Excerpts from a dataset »
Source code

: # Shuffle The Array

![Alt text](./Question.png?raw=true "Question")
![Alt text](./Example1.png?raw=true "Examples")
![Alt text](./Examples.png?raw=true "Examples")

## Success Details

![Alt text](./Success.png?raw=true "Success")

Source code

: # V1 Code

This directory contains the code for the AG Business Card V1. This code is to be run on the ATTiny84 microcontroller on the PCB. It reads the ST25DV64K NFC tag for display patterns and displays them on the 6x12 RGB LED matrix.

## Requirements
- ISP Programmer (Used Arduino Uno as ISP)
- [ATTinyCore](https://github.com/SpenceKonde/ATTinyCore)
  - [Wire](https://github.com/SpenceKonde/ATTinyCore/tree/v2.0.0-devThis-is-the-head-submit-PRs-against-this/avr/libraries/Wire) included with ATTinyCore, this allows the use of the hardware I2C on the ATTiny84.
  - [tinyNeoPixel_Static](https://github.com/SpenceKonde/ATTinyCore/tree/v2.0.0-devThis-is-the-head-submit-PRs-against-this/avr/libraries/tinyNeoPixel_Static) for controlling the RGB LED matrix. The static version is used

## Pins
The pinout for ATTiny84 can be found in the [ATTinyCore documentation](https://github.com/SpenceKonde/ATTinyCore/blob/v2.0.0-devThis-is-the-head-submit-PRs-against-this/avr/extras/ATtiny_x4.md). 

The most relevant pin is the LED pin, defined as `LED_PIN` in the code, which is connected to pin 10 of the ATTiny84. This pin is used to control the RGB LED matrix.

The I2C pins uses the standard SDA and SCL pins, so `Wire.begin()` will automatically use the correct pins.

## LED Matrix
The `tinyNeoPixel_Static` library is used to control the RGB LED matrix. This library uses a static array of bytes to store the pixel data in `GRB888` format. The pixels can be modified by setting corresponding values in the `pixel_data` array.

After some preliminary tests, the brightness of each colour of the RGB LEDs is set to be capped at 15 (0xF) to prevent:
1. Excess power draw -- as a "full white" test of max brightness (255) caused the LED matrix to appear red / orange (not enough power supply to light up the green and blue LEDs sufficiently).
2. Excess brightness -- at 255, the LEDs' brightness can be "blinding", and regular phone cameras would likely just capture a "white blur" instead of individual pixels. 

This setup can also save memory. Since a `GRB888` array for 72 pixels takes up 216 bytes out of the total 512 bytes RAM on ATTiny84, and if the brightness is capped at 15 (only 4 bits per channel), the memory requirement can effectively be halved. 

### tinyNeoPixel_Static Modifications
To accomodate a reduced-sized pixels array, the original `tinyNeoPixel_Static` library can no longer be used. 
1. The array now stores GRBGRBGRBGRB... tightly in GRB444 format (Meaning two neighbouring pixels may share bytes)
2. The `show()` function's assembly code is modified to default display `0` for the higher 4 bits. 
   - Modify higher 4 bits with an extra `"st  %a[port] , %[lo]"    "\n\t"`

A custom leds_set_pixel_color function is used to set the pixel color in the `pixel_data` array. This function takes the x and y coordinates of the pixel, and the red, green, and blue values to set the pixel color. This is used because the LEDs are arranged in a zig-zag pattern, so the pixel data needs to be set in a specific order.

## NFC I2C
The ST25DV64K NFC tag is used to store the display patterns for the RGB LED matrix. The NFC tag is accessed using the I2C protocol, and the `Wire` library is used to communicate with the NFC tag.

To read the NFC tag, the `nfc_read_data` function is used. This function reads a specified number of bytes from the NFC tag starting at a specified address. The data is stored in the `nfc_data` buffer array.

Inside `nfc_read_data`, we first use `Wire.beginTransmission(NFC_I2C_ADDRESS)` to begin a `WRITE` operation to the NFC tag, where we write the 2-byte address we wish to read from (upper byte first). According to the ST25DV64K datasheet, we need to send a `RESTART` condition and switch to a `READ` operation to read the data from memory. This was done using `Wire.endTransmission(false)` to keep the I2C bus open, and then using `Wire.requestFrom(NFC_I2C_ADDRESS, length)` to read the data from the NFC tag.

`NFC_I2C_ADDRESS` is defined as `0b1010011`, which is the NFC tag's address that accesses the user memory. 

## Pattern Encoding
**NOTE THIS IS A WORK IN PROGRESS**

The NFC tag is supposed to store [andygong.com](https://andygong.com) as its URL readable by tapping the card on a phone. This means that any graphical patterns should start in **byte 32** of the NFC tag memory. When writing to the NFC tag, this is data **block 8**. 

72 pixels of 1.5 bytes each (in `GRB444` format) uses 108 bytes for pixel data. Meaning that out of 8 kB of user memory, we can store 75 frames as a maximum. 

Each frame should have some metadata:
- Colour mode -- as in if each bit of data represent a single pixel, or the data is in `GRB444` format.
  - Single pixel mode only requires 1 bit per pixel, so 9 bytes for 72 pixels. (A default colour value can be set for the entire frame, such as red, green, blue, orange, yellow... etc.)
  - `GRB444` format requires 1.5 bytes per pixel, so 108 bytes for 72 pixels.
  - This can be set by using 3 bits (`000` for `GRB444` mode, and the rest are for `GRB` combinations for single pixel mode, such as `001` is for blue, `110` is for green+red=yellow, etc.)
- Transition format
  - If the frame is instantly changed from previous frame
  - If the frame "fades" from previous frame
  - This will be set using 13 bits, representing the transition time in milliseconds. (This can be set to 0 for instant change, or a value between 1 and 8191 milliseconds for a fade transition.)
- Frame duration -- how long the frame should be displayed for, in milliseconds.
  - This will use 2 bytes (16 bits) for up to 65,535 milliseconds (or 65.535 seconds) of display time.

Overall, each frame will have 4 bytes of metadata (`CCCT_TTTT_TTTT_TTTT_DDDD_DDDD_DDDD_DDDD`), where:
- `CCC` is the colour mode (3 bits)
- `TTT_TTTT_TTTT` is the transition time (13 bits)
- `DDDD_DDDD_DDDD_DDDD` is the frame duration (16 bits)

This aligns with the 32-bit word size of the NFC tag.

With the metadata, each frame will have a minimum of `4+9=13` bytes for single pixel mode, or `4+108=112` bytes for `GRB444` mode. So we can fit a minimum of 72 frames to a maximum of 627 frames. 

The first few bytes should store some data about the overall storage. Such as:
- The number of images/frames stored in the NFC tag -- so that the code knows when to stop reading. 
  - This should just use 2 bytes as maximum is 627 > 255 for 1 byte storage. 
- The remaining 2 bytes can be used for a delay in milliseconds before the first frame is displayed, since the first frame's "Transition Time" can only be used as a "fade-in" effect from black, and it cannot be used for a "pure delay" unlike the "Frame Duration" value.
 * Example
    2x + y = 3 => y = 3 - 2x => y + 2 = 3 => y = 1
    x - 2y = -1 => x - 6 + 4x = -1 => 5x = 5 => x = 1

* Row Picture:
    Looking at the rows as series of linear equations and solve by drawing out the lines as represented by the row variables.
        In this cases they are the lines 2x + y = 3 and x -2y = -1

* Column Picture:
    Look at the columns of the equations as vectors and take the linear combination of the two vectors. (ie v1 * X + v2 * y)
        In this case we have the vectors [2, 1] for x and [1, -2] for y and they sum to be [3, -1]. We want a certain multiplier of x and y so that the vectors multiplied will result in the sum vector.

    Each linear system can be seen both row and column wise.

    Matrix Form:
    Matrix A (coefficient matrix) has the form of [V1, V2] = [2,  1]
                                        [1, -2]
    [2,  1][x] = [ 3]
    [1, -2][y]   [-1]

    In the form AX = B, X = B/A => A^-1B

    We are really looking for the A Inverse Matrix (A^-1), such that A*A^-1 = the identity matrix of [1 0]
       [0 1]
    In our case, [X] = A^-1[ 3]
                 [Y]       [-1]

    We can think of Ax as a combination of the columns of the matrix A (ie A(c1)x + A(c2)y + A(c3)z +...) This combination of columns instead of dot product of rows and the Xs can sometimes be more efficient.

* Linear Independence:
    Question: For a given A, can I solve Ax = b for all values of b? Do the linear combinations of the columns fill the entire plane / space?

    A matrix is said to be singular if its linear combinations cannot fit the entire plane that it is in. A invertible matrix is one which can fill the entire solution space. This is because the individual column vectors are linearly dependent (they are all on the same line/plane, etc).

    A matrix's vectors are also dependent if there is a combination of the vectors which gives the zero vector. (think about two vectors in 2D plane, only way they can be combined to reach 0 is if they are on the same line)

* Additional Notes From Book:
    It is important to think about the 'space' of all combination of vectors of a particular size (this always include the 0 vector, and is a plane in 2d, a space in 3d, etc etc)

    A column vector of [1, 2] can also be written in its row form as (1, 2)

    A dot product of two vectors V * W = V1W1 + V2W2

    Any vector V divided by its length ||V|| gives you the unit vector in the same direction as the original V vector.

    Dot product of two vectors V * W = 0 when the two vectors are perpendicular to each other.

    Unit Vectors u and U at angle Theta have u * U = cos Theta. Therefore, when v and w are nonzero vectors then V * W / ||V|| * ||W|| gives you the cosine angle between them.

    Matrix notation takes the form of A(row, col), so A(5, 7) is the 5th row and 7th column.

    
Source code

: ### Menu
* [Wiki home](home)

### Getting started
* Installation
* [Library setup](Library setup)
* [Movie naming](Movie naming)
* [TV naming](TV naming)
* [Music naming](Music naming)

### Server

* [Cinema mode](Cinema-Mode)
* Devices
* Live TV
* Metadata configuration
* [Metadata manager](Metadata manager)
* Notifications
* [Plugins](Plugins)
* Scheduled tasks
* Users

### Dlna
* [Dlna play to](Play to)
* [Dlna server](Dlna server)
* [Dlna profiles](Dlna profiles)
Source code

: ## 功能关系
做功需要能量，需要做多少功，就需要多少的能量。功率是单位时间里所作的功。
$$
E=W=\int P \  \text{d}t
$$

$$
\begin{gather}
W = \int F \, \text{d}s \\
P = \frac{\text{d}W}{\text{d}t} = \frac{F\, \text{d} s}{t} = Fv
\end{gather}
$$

Assignment » All lines above that contain the word "equations" are to be copied.

Task result »
    Looking at the rows as series of linear equations and solve by drawing out the lines as represented by the row variables.
    Look at the columns of the equations as vectors and take the linear combination of the two vectors. (ie v1 * X + v2 * y)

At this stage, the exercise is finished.